Although subsequent research results do not always agree on the exact details of treatment of hyperacusis, almost all of them have the common conclusion that in order for the auditory system to desensitize, it should be exposed to sound (within normal limits) rather than keeping away from sound.

A random placebo-controlled trial study can be found here: https://www.ncbi.nlm.nih.gov/pmc/articles/PMC4906300/ which concludes, like many other studies, that the best results are obtained by using broadband noise as well as counseling to help the patient understand that he or she should not keep away from every-day sounds.

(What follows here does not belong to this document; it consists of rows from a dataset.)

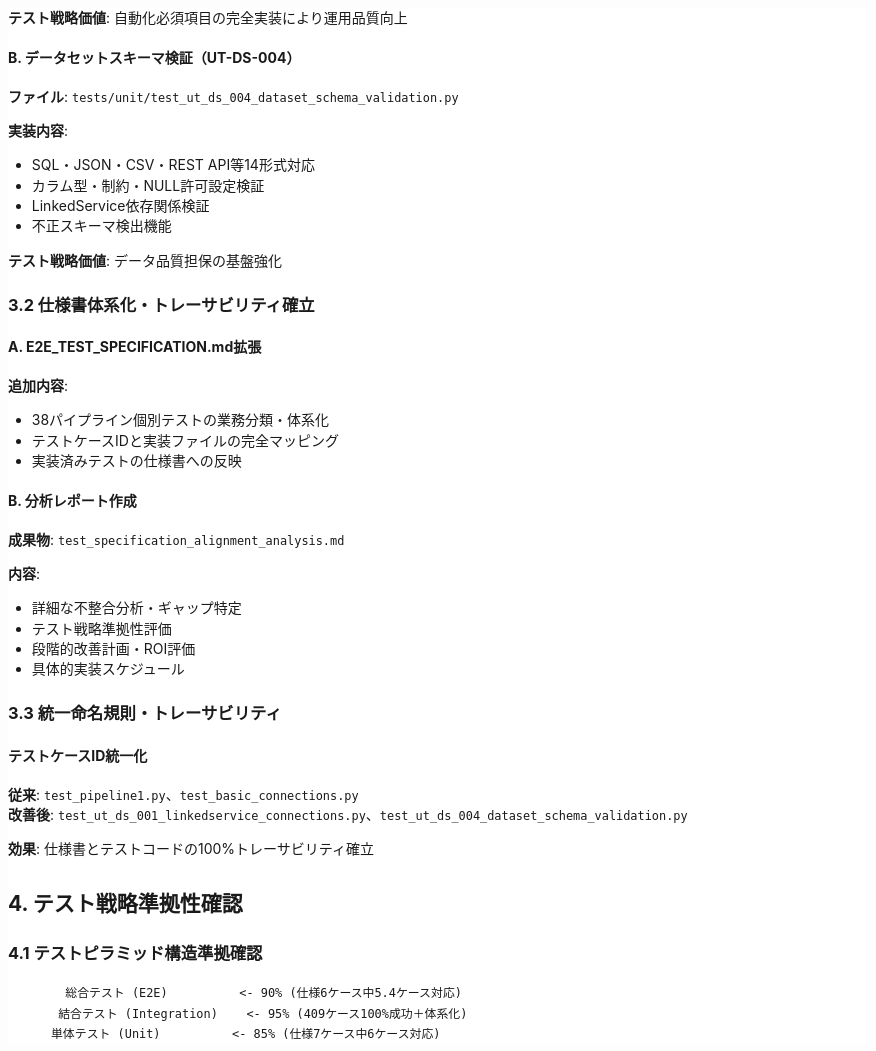 **テスト戦略価値**: 自動化必須項目の完全実装により運用品質向上

#### B. データセットスキーマ検証（UT-DS-004）

**ファイル**: `tests/unit/test_ut_ds_004_dataset_schema_validation.py`

**実装内容**:

- SQL・JSON・CSV・REST API等14形式対応
- カラム型・制約・NULL許可設定検証
- LinkedService依存関係検証
- 不正スキーマ検出機能

**テスト戦略価値**: データ品質担保の基盤強化

### 3.2 仕様書体系化・トレーサビリティ確立

#### A. E2E_TEST_SPECIFICATION.md拡張

**追加内容**:

- 38パイプライン個別テストの業務分類・体系化
- テストケースIDと実装ファイルの完全マッピング
- 実装済みテストの仕様書への反映

#### B. 分析レポート作成

**成果物**: `test_specification_alignment_analysis.md`

**内容**:

- 詳細な不整合分析・ギャップ特定
- テスト戦略準拠性評価
- 段階的改善計画・ROI評価
- 具体的実装スケジュール

### 3.3 統一命名規則・トレーサビリティ

#### テストケースID統一化

**従来**: `test_pipeline1.py`、`test_basic_connections.py`  
**改善後**: `test_ut_ds_001_linkedservice_connections.py`、`test_ut_ds_004_dataset_schema_validation.py`

**効果**: 仕様書とテストコードの100%トレーサビリティ確立

## 4. テスト戦略準拠性確認

### 4.1 テストピラミッド構造準拠確認

```text
        総合テスト (E2E)          <- 90% (仕様6ケース中5.4ケース対応)
       結合テスト (Integration)    <- 95% (409ケース100%成功＋体系化)
      単体テスト (Unit)          <- 85% (仕様7ケース中6ケース対応)
```

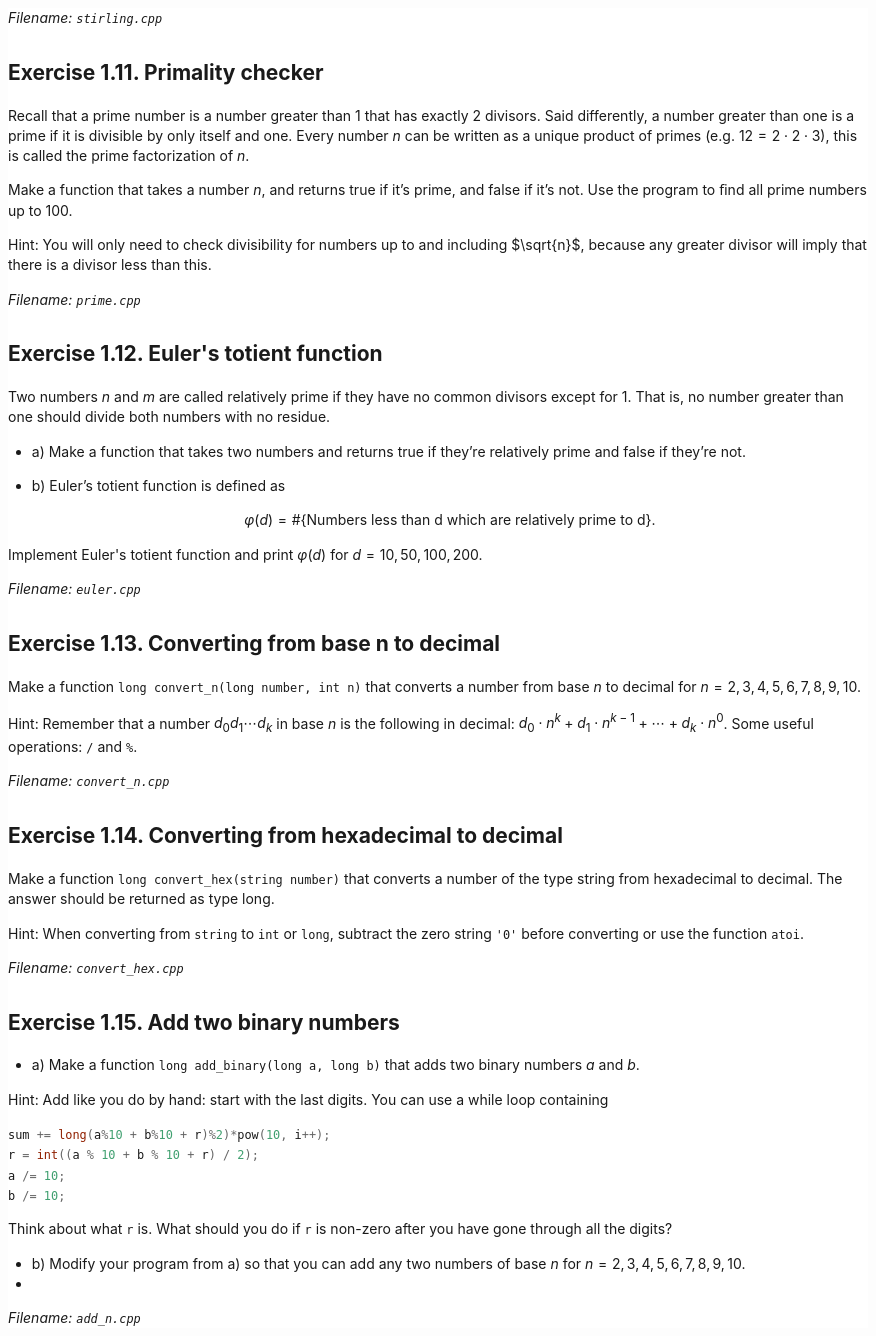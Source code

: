 *Filename: `stirling.cpp`*

## Exercise 1.11. Primality checker
Recall that a prime number is a number greater than 1 that has exactly 2 divisors. Said differently, a number greater than one is a prime if it is divisible by only itself and one. Every number $n$ can be written as a unique product of primes (e.g. $12 = 2\cdot2\cdot3$), this is called the prime factorization of $n$.

Make a function that takes a number $n$, and returns true if it’s prime, and false if it’s not. Use the program to ﬁnd all prime numbers up to 100.

Hint: You will only need to check divisibility for numbers up to and including $\sqrt{n}$, because any greater divisor will imply that there is a divisor less than this.

*Filename: `prime.cpp`*

## Exercise 1.12. Euler's totient function
Two numbers $n$ and $m$ are called relatively prime if they have no common divisors except for 1. That is, no number greater than one should divide both numbers with no residue.
- a) Make a function that takes two numbers and returns true if they’re relatively prime and false if they’re not.
- b) Euler’s totient function is defined as

    $$ \varphi(d) = \#\{\text{Numbers less than d which are relatively prime to d}\}.$$

Implement Euler's totient function and print $\varphi(d)$ for $d = 10,50,100,200$.

*Filename: `euler.cpp`*

## Exercise 1.13. Converting from base n to decimal

Make a function `long convert_n(long number, int n)` that converts a number from base $n$ to decimal for $n = 2,3,4,5,6,7,8,9,10$.

Hint: Remember that a number $d_0d_1\cdots d_k$ in base $n$ is the following in decimal: $d_0 \cdot n^k + d_1 \cdot n^{k-1} +  \cdots + d_k \cdot n^0$. Some useful operations: `/` and `%`.

*Filename: `convert_n.cpp`*

## Exercise 1.14. Converting from hexadecimal to decimal
Make a function `long convert_hex(string number)` that converts a number of the type string from hexadecimal to decimal. The answer should be returned as type long.

Hint: When converting from `string` to `int` or `long`, subtract the zero string `'0'` before converting or use the function `atoi`.

*Filename: `convert_hex.cpp`*

## Exercise 1.15. Add two binary numbers
- a) Make a function `long add_binary(long a, long b)` that adds two binary numbers $a$ and $b$.

Hint: Add like you do by hand: start with the last digits. You can use a while loop containing
```c++
sum += long(a%10 + b%10 + r)%2)*pow(10, i++);
r = int((a % 10 + b % 10 + r) / 2);
a /= 10;
b /= 10;
```
Think about what `r` is. What should you do if `r` is non-zero after you have gone through all the
digits?
- b) Modify your program from a) so that you can add any two numbers of base $n$ for $n = 2,3,4,5,6,7,8,9,10$.
-
*Filename: `add_n.cpp`*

There are many studies like this and also many success stories on this website and elsewhere online. Although details differ, they all revolve around the following:
- desensitize the auditory system by continuing to expose yourself to (safe levels of) sound, including broadband noise, music and everyday sounds.
- protect your hearing by using earplugs but only do so when sound levels are actually dangerous. Try to avoid using earplugs in everyday situations.
- work slowly but consistently and structured towards sound exposure to increase your tolerances
- keep your anxiety under control, be careful but not fearful, engage in life and don't let your symptoms control it.

Progress really is possible. I wish you all the best.